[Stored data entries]
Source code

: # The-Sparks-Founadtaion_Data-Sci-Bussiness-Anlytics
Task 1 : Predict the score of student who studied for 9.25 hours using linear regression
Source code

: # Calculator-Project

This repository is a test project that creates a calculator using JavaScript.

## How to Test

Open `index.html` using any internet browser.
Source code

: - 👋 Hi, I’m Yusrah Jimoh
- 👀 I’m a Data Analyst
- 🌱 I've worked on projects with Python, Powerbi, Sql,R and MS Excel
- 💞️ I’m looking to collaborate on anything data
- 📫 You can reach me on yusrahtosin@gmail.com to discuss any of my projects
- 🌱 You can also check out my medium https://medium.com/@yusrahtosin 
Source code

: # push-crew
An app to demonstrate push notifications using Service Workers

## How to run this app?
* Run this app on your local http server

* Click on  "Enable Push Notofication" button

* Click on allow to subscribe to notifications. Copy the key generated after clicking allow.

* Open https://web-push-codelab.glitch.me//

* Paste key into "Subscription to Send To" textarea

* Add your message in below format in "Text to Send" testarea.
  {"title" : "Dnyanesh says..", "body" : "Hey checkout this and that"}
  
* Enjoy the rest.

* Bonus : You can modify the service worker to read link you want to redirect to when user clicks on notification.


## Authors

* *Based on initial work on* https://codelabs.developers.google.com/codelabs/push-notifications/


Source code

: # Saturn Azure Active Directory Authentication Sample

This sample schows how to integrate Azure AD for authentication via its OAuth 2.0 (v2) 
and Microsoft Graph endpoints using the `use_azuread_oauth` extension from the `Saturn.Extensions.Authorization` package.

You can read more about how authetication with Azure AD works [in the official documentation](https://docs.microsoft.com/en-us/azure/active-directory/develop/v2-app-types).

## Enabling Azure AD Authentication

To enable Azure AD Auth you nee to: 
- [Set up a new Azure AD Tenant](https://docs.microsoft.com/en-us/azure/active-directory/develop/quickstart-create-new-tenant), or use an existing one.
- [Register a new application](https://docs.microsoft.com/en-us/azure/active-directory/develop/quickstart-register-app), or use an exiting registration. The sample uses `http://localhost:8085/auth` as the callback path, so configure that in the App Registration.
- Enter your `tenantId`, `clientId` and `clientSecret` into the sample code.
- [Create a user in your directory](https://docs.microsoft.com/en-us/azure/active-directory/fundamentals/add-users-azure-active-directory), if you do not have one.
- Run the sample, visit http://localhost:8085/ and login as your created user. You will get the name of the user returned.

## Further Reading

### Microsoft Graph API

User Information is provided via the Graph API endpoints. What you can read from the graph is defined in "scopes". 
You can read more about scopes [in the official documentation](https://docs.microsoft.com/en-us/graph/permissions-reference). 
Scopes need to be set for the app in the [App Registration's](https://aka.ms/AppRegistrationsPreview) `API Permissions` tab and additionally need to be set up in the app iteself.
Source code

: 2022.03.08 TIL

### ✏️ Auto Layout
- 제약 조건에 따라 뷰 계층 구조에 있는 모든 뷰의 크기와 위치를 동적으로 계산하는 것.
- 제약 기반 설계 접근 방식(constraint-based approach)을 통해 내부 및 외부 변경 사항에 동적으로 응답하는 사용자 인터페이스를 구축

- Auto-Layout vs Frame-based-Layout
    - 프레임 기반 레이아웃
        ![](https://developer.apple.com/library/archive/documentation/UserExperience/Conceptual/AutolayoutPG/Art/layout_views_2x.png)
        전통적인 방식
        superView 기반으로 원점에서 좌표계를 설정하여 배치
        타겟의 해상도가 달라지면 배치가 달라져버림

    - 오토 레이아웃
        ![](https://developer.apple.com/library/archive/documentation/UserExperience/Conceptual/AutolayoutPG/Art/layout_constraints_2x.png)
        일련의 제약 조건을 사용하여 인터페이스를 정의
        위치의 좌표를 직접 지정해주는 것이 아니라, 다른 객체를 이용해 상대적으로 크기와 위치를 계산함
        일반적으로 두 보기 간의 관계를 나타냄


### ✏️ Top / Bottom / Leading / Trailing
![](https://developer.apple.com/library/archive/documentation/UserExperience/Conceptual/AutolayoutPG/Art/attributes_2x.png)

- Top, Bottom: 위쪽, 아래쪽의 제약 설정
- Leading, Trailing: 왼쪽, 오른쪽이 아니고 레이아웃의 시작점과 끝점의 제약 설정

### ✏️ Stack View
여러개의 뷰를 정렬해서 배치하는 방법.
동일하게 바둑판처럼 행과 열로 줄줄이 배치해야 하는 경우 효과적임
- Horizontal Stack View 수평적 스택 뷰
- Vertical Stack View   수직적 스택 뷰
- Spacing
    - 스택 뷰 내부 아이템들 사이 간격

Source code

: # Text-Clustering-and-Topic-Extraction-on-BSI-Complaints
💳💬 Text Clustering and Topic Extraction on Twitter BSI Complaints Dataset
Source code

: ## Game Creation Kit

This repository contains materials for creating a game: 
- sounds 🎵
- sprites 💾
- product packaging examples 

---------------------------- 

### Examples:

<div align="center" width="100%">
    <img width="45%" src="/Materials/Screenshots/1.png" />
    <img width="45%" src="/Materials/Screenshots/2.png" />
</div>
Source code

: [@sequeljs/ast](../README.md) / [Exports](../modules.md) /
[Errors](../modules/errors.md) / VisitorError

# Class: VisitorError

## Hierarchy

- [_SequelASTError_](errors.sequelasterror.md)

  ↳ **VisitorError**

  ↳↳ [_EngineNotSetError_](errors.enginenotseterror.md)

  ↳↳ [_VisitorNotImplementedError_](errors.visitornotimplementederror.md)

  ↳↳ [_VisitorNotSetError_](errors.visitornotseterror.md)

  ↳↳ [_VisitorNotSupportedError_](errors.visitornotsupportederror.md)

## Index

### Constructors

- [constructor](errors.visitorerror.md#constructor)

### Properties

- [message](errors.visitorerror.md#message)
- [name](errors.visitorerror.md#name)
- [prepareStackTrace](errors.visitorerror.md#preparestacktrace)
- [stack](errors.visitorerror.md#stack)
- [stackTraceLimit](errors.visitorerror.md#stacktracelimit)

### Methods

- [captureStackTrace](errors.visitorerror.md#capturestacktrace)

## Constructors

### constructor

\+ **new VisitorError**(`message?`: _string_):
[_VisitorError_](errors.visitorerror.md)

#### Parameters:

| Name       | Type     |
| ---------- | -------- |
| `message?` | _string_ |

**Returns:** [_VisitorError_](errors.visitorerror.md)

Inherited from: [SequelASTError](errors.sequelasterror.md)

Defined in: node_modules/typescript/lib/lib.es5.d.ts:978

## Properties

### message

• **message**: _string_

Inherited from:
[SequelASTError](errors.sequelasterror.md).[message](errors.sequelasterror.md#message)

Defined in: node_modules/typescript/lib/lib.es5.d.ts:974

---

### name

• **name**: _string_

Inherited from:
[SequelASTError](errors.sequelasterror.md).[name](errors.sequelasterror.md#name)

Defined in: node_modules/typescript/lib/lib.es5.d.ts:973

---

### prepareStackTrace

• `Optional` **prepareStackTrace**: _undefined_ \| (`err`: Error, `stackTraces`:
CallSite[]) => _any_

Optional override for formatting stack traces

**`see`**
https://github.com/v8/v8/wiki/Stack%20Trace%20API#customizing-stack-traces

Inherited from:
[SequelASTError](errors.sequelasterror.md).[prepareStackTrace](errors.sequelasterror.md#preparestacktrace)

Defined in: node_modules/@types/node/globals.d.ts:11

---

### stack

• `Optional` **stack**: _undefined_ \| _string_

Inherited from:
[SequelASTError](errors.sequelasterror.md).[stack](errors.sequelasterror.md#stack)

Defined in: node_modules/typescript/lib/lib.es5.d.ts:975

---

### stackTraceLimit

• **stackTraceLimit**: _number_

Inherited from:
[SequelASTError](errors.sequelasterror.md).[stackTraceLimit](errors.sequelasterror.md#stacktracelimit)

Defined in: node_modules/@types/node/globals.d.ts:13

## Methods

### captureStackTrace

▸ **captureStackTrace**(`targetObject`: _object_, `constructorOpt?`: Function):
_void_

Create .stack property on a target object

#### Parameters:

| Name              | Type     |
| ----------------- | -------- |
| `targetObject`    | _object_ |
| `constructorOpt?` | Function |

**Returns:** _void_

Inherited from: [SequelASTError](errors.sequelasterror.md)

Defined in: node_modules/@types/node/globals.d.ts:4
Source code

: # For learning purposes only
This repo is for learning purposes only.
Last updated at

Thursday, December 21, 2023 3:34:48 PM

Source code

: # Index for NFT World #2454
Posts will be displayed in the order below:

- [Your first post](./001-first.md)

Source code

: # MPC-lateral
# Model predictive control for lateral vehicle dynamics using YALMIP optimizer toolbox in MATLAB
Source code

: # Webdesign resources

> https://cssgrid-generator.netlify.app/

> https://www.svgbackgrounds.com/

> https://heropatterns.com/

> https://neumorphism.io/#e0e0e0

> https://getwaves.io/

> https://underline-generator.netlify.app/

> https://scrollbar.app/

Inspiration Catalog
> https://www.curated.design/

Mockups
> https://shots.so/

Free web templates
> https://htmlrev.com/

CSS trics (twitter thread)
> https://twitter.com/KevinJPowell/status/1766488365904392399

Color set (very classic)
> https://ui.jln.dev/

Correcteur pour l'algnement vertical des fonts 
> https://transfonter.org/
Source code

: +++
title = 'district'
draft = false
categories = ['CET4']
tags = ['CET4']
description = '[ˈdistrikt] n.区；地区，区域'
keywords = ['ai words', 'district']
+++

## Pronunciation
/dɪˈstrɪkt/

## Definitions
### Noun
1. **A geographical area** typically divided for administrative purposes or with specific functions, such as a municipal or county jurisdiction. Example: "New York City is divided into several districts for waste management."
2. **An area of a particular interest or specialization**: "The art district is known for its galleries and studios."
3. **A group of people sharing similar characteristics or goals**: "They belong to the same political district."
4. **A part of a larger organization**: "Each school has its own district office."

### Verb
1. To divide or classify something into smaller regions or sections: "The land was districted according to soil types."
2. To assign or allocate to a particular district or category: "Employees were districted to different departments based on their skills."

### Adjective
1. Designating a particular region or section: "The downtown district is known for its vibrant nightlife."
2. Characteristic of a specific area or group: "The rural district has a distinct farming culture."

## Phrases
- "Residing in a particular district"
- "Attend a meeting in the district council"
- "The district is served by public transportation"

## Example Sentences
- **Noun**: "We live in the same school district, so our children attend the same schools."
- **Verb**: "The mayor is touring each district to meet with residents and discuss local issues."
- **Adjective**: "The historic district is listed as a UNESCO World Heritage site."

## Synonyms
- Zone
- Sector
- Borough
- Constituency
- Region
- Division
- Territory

* To do: Go through the records above. Copy each line in which the string "동적으로" appears.

* Output below:
- 제약 조건에 따라 뷰 계층 구조에 있는 모든 뷰의 크기와 위치를 동적으로 계산하는 것.
- 제약 기반 설계 접근 방식(constraint-based approach)을 통해 내부 및 외부 변경 사항에 동적으로 응답하는 사용자 인터페이스를 구축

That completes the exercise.